Okay, so there’s a point where you play them your favourite records and you want them to share what you felt and it was a bit like that with Riley, it made me think, ‘we should get really good live and you’ll see, it’s brilliant when you get on stage and you’re a really good band and people react, you’ll love it!’. It sparked something in me and made me want to be really good again.
That’s really nice. How much did the anniversary tour you did for Jollification in 2019 feed into wanting to write again too?
It really helped. When I was first doing the Lightning Seeds, it would be Mark E Smith saying, "you’ve got to do this!". I was producing The Fall around that time and him and Brix were so encouraging, going ‘these songs could be brilliant, you’ve got to do it’. This time, James from The Coral was producing Blossoms and stuff and he was like, ‘you produced us, finish a song and let me produce it!’. Eventually, I did go up to Liverpool and we spent two days in the studio and we recorded a song called Great To Be Alive. I took it home and I felt, ‘I like this, I’m proud of this’. And then people seem to really like it, people whose opinion I really valued. Then it becomes, ‘I’ve got a song, I’ll try and get another one’, then when you’ve got two or three, it’s like, ‘I like these, I would like people to hear them’.
I read that Riley was instrumental in you finishing the last batch of the songs for the album, too.
Cracking the whip! I was nearly out of the band if I hadn’t got it done. He’s had a big part to play in this, his guitar playing is great on the record. It’s a bit like brothers when you play guitar together, father-son or brother-brother, it links up in a really cool way. You only really get that usually when people have been in a band since they were 13 together and eventually when they’re 22, they make a record but they’ve been playing together so long. That’s what The Coral were like, with Bill [Ryder-Jones] and Lee [Southall], they were like that. But luckily, we’ve got that and it really helps me because I can be a lot more objective listening to him play stuff than I can myself, where you get a bit lost knowing what’s good and what isn’t. Between James and Riley, they really got me going.
Last one: there’s a World Cup in a few months. At this point, do you start to dread it knowing Three Lions is going to be everywhere or do you look forward to it?
I’ve had a mixed relationship over the years with the song, I’ve been uncomfortable and comfortable and I’m totally comfortable with it now. I love it when everyone sings it. I love it when there’s a competition. I think it’s been a real gift for me. I can’t get away from the fact it’s a big headline. I used to think, "well, I’ve written better songs," but now I wonder if I have because it does seem to have something in it. This World Cup as well, because it’s a Christmas World Cup, and all the reasons for that are pretty rubbish, but it is a unique thing because it’s Christmas and it’s a World Cup. We have been messaging each other about maybe doing something to reflect that because we haven’t touched it at all for over 20 years or something.
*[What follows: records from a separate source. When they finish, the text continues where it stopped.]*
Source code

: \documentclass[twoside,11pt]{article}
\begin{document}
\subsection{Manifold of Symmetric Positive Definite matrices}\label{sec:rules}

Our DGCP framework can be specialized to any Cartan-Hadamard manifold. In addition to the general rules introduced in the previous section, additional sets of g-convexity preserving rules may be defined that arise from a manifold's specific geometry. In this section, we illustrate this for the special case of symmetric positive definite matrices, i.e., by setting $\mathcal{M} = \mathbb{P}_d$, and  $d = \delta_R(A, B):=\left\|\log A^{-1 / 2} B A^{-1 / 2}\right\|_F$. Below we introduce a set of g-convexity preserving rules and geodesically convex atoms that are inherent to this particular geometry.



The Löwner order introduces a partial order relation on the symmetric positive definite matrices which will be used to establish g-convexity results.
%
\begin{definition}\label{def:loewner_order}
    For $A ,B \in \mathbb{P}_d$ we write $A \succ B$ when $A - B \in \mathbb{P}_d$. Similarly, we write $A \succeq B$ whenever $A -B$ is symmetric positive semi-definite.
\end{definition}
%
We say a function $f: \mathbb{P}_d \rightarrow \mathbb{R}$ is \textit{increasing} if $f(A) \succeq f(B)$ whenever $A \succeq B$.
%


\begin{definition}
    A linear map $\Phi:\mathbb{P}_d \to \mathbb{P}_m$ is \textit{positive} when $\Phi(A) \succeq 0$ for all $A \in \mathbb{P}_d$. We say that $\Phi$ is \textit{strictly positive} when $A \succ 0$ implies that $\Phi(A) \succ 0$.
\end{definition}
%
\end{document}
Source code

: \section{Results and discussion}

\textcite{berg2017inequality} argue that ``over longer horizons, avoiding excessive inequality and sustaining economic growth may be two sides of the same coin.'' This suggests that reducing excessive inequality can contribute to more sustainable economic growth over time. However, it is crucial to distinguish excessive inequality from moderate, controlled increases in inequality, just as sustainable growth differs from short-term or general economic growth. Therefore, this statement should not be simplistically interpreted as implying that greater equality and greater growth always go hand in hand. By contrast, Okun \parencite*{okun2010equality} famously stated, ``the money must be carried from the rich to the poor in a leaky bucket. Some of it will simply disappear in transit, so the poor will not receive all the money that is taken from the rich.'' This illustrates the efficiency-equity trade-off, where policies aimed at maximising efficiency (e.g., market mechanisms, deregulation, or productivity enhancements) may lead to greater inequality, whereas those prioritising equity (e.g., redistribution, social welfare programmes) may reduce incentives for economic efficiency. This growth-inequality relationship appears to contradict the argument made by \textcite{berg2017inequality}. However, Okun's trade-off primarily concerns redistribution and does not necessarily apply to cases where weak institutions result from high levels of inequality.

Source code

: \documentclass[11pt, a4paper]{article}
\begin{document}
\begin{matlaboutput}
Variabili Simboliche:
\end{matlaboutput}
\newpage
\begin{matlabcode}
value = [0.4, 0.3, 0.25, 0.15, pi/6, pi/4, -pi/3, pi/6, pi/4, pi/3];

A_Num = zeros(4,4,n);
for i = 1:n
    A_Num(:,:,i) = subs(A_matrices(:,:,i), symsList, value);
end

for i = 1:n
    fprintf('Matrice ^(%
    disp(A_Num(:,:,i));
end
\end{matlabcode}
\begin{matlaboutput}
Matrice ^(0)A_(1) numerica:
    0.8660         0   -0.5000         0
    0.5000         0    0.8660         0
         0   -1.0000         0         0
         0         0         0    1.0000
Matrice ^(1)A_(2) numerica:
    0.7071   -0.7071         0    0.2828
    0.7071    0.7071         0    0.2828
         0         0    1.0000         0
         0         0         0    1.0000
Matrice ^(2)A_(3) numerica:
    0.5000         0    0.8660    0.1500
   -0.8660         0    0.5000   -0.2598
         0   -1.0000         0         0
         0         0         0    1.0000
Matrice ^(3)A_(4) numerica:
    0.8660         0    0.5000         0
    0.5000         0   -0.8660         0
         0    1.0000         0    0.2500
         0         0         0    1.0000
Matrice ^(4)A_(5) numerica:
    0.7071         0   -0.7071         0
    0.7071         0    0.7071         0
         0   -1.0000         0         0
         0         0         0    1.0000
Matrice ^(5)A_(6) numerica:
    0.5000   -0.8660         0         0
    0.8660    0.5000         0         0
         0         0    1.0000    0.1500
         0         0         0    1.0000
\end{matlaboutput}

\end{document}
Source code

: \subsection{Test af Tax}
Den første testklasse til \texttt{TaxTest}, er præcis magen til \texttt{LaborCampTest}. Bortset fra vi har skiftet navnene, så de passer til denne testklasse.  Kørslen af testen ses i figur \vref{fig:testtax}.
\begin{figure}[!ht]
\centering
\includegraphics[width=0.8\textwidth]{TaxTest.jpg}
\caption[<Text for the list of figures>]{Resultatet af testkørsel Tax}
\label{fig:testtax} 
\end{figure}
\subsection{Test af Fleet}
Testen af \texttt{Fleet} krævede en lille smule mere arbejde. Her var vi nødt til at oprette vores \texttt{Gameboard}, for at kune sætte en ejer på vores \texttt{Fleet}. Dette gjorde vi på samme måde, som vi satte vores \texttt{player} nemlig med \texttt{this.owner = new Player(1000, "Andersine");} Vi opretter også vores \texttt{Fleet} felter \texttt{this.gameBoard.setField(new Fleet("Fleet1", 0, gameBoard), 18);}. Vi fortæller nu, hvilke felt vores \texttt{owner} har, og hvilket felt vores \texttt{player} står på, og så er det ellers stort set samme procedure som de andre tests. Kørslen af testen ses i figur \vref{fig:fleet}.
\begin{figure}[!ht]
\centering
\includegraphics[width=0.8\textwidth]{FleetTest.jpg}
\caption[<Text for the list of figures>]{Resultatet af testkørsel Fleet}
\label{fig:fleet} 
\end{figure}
So you’re gonna stick some bells on it?
Well, that’s what everyone says! It’s quite funny, everyone goes, ‘Oh, you mean, put some sleigh bells on it?’ And I’m like, ‘Well, not just that,’ then I put Phil Spector on and I think, ‘that’s exactly it!’, a variety of different bells and maybe a lyric to reflect that. I think the original version is the version, but it might be fun to have something else at Christmas. We haven’t really decided so I shouldn’t be saying but it is a thought.